At the very end we came upon him – others had seen him from time to time, and reported that he was still out there – and he was bigger even than we had expected. We knew him to be great, but we found him to be gargantuan. The eyes were tiny hidden holes pressed apart in that massive fleshy head. A wide wrinkled brow lifted to our gaze, from which the glistening spray fled in sheets. The white stage-skin (of fifty suits he had outgrown all but two) encrusted with jewels like barnacles, trailing seaweedy tassels and fronds, humped and bellied out with blubber. The audience rose and fell back in coruscating waves all around, we descried him wallowing and blowing in front of us in the dazzling light, and we had never seen anything so immense and monstrous. We had not journeyed all this way to see a mere person, certainly, but it was a shock, nevertheless, to know that finally we were in the presence of a great white whale, that it was indeed Moby Dick.
Everyone had their ideas of what he meant – to them and to us all. For some he had been the Devil: his rhythms, his hell-raising rebellion, but mostly the sex, simple Sex! in those gyrating hips – not only un- but anti-Christian. For others he was a god who took away their doubts, who watched over them above the bedhead, who required (so they felt) the supplications of hysteria or of quiet private devotion: a fair, innocuous god, then, who left his followers to make the demands. Moby Dick was something for everyone, all things to everyone, democratically capacious. He let us choose, as everything about him, when we considered where he had started out, said ‘I chose.’ He was as big as all of us put together, swallowing us all: America. Immortal, in any light; something that was always going to be there. Everyone we met on the chase agreed about that.
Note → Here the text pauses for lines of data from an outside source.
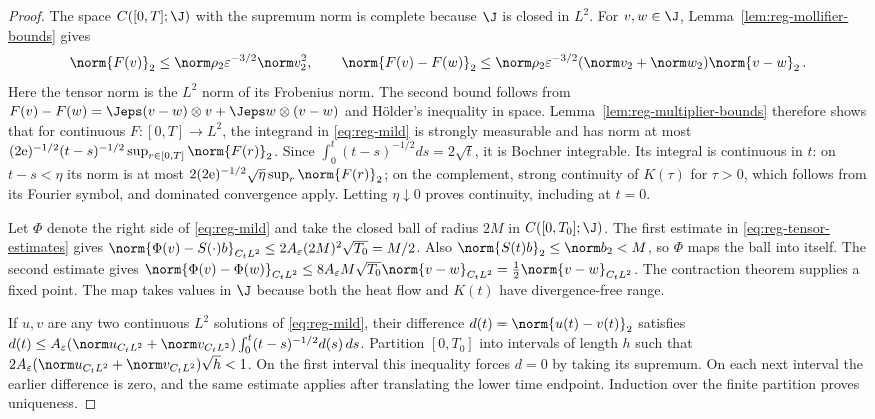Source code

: \documentclass[11pt,reqno]{amsart}
\begin{document}
\begin{proof}
The space $C([0,T];\J)$ with the supremum norm is complete because $\J$ is
closed in $L^2$. For $v,w\in\J$, Lemma~\ref{lem:reg-mollifier-bounds}
gives
\begin{equation}\label{eq:reg-tensor-estimates}
  \norm{F(v)}_2\le\norm\rho_2\varepsilon^{-3/2}\norm v_2^2,\qquad
  \norm{F(v)-F(w)}_2\le\norm\rho_2\varepsilon^{-3/2}
    (\norm v_2+\norm w_2)\norm{v-w}_2\,.
\end{equation}
Here the tensor norm is the $L^2$ norm of its Frobenius norm. The second
bound follows from
$F(v)-F(w)=\Jeps(v-w)\otimes v+\Jeps w\otimes(v-w)$ and Hölder's
inequality in space. Lemma~\ref{lem:reg-multiplier-bounds} therefore shows
that for continuous $F:[0,T]\to L^2$, the integrand in
\eqref{eq:reg-mild} is strongly measurable and has norm at most
$(2\mathrm e)^{-1/2}(t-s)^{-1/2}\sup_{r\in[0,T]}\norm{F(r)}_2$. Since
$\int_0^t(t-s)^{-1/2}ds=2\sqrt t$, it is Bochner integrable. Its integral
is continuous in $t$: on $t-s<\eta$ its norm is at most
$2(2\mathrm e)^{-1/2}\sqrt\eta\sup_r\norm{F(r)}_2$; on the complement,
strong continuity of $K(\tau)$ for $\tau>0$, which follows from its Fourier
symbol, and dominated convergence apply. Letting
$\eta\downarrow0$ proves continuity, including at $t=0$.

Let $\Phi$ denote the right side of \eqref{eq:reg-mild} and take the closed
ball of radius $2M$ in $C([0,T_0];\J)$. The first estimate in
\eqref{eq:reg-tensor-estimates} gives
$\norm{\Phi(v)-S(\cdot)b}_{C_tL^2}\le2A_\varepsilon(2M)^2\sqrt{T_0}=M/2$.
Also $\norm{S(t)b}_2\le\norm b_2<M$, so $\Phi$ maps the ball into
itself. The second estimate gives
$\norm{\Phi(v)-\Phi(w)}_{C_tL^2}\le
8A_\varepsilon M\sqrt{T_0}\norm{v-w}_{C_tL^2}=\frac12\norm{v-w}_{C_tL^2}$.
The contraction theorem supplies a fixed point. The map takes values in
$\J$ because both the heat flow and $K(t)$ have divergence-free range.

If $u,v$ are any two continuous $L^2$ solutions of
\eqref{eq:reg-mild}, their difference $d(t)=\norm{u(t)-v(t)}_2$ satisfies
$d(t)\le A_\varepsilon(\norm u_{C_tL^2}+\norm v_{C_tL^2})
\int_0^t(t-s)^{-1/2}d(s)\,ds$. Partition $[0,T_0]$ into intervals of
length $h$ such that
$2A_\varepsilon(\norm u_{C_tL^2}+\norm v_{C_tL^2})\sqrt h<1$. On the
first interval this inequality forces $d=0$ by taking its supremum. On
each next interval the earlier difference is zero, and the same estimate
applies after translating the lower time endpoint. Induction over the
finite partition proves uniqueness.
\end{proof}
\end{document}
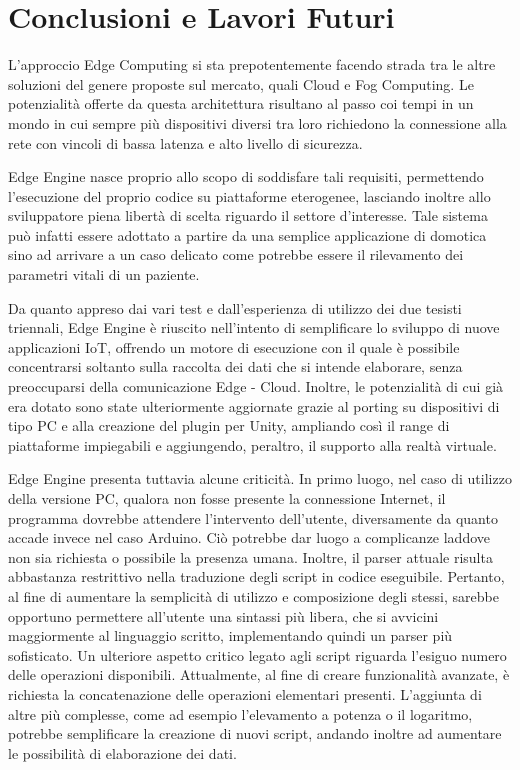 \chapter{Conclusioni e Lavori Futuri}
L’approccio Edge Computing si sta prepotentemente facendo strada tra le altre soluzioni del genere proposte sul mercato, quali Cloud e Fog Computing. Le potenzialità offerte da questa architettura risultano al passo coi tempi in un mondo in cui sempre più dispositivi diversi tra loro richiedono la connessione alla rete con vincoli di bassa latenza e alto livello di sicurezza. 

Edge Engine nasce proprio allo scopo di soddisfare tali requisiti, permettendo l’esecuzione del proprio codice su piattaforme eterogenee, lasciando inoltre allo sviluppatore piena libertà di scelta riguardo il settore d’interesse. Tale sistema può infatti essere adottato a partire da una semplice applicazione di domotica sino ad arrivare a un caso delicato come potrebbe essere il rilevamento dei parametri vitali di un paziente.

Da quanto appreso dai vari test e dall'esperienza di utilizzo dei due tesisti triennali, Edge Engine è riuscito nell’intento di semplificare lo sviluppo di nuove applicazioni IoT, offrendo un motore di esecuzione con il quale è possibile concentrarsi soltanto sulla raccolta dei dati che si intende elaborare, senza preoccuparsi della comunicazione Edge - Cloud.  Inoltre, le potenzialità di cui già era dotato sono state ulteriormente aggiornate grazie al porting su dispositivi di tipo PC e alla creazione del plugin per Unity, ampliando così il range di piattaforme impiegabili e aggiungendo, peraltro, il supporto alla realtà virtuale.

Edge Engine presenta tuttavia alcune criticità. In primo luogo, nel caso di utilizzo della versione PC, qualora non fosse presente la connessione Internet, il programma dovrebbe attendere l’intervento dell'utente, diversamente da quanto accade invece nel caso Arduino. Ciò potrebbe dar luogo a complicanze laddove non sia richiesta o possibile la presenza umana. Inoltre, il parser attuale risulta abbastanza restrittivo nella traduzione degli script in codice eseguibile. Pertanto, al fine di aumentare la semplicità di utilizzo e composizione degli stessi, sarebbe opportuno permettere all'utente una sintassi più libera, che si avvicini maggiormente al linguaggio scritto, implementando quindi un parser più sofisticato. Un ulteriore aspetto critico legato agli script riguarda l’esiguo numero delle operazioni disponibili. Attualmente, al fine di creare funzionalità avanzate, è richiesta la concatenazione delle operazioni elementari presenti. L’aggiunta di altre più complesse, come ad esempio l’elevamento a potenza o il logaritmo, potrebbe semplificare la creazione di nuovi script, andando inoltre ad aumentare le possibilità di elaborazione dei dati.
But above all, a whale. He had lived down in darkness, his windows covered with tinfoil, rarely came up into daylight. The air-conditioning, turned to full, purled ceaselessly: it was always cold down there. Not a land animal at all – he weltered in bed all day and oozed along on an electric cart. More than 5,000 pills in the last seven months alone – uppers, downers, sleeping pills, waking-up pills, slimming pills, painkilling pills, every new brand: he sucked them in like plankton. Even that was not enough, for in the final stages Moby Dick let them go after him with the harpoon. He was thrashing and plunging when he needed to be calm – the syringe in the hide brought him down; he was slumbering away from it all when he was supposed to be up – another dart roused and revved him.